Rasa kedekatan dan dzikir itu masih ada saat saya mengikuti OSPEK (Orientasi Studi dan Pengenalan Kampus) di Sekolah Tinggi Teknologi Garut. Setiap hari di awal waktu kegiatannya, kami dibariskan sesuai jurusan dan memasuki sesi uji mental. Melihat kegiatan uji mental di awal waktu itu mengingatkan saya kepada kegiatan uji mental yang dilakukan oleh alumni pramuka saat perkemahan pramuka penggalang. Dari dulu saya tidak pernah memahami manfaatnya sehingga saya tidak menyukainya. Ketidaksukaan itulah yang membuat saya dulu menolak permintaan pembina Pramuka di SMA untuk bergabung di pramuka penegak dan lebih memilih aktif di Palang Merah Remaja.
Saat duduk berbaris itu, saya memilih untuk tidak menyibukan hati dengan kegiatan yang secara pribadi dianggap tidak bermanfaat. Suruhan panitia agar teman saya menghisap banyak rokok sekaligus sebagai hukuman hanya memberikan kesenangan bagi panitia tetapi tidak memberikan faidah apapun bagi teman saya tersebut. Mata ini dipejamkan lalu dzikir pun dilisankan di dalam hati. Anehnya karena memilih kesibukan seperti itu, saya hampir "tidak disentuh" oleh kakak tingkat sampai akhir kegiatan. Sementara saya mendengar beberapa teman di sekitar menjadi objek uji mental. Dan pada suatu kesempatan ada kakak tingkat yang menyempatkan memeriksa denyut nadi. Sepertinya saya disangka sakit, mungkin karena terlihat tidak banyak bergerak atau merespon lingkungan.
Mungkin agak sulit bagi siapapun untuk memastikan kondisi saya hanya dengan melihat penampakan lahir saja. Lain halnya dengan sopir yang kendaraan umumnya saya naiki. Saat itu saya duduk di jok depan. Dalam perjalanan saya memutuskan untuk melaksanakan salat Ashar di dalam kendaraan. Beberapa waktu kemudian, saya mendengar sopir menurunkan penumpang. Saat kondektur mau menurunkan saya, sopirnya melarang. Begitu selesai salat, saya melihat kendaraan sudah terparkir di terminal Cileunyi. Sopirnya masih duduk di kursinya. Saya pun pamit meninggalkan mobil elf tersebut.
Di hari terakhir itu ada mahasiswi dari panitia OSPEK yang membuka komunikasi dengan saya. Bagian perbincangan yang masih diingat adalah tentang apakah saya sudah memiliki kekasih atau belum.
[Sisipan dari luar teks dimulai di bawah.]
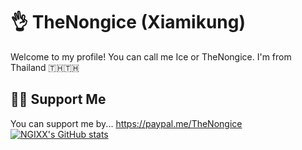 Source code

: # 👌 TheNongice (Xiamikung)
Welcome to my profile! You can call me Ice or TheNongice.
I'm from Thailand 🇹🇭🇹🇭
##  👨‍💻 Support Me
You can support me by...
https://paypal.me/TheNongice
[![NGIXX's GitHub stats](https://github-readme-stats.vercel.app/api?username=TheNongice)](https://github.com/anuraghazra/github-readme-stats)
Waktu SMA dulu saya memegang prinsip, tidak akan mencintai siapapun (memiliki kekasih) sebelum mampu mencintai Allah dengan benar. Saat itu saya merasa belum dapat mencintai Allah dengan benar sehingga tidak layak menjadi kekasih siapapun. Oleh karenanya hingga masa menjadi mahasiswa baru saya memilih untuk menjomblo. Rasa suka saya terhadap teman di SMA atau di Generasi Muslim al-Muhajirin saya tepiskan karena prinsip tersebut.
Mungkin karena pemahaman dan istiqamah dalam prinsip tersebut, pertanyaan kakak tingkat tersebut saya jawab "sudah", tetapi dengan pemahaman di dalam hati bahwa kekasih yang dimaksud adalah Allah. Saat ia bertanya di mana kekasih tersebut, saya jawab, "ada di mana saja". Saat mahasiswa kakak tingkat lain yang berkaca mata mengatakan bahwa saya play-boy, saya tidak menanggapi. Jawaban tersebut yang disampaikan dengan sikap merendah bagi orang yang tidak faham maksud kekasihnya akan terasa provokatif. Hasilnya saya dicecar dengan pertanyaan lainnya yang sampai kapanpun tidak akan bertemu karena si penanya dan yang ditanya berhadapan dengan noise semantik akibat perbedaan konteks tersebut.
Semua ungkapan tentang Allah itu membukakan celah di dalam hati sehingga munculah gelombang rasa yang memicu banjir air mata. Saya benar-benar tidak bisa menahan dan menghentikannya, bahkan hingga acara mushofahah antara mahasiswa baru dengan panitia. Kakak tingkat itu menyatakan permohonan maafnya, dan saya tidak bisa berkata apa-apa karena merasa bukan kesalahannya yang menyebabkan air mata ini mengalir. Air mata itu disebabkan karena pilihan jawaban dari dua pilihan yang saya ambil. Mahasiswi itu kini menjadi istri salah satu wakil ketua Sekolah Tinggi Teknologi Garut. Ia selalu menyapa dengan ramah hingga sekarang kalau bertemu di kampus.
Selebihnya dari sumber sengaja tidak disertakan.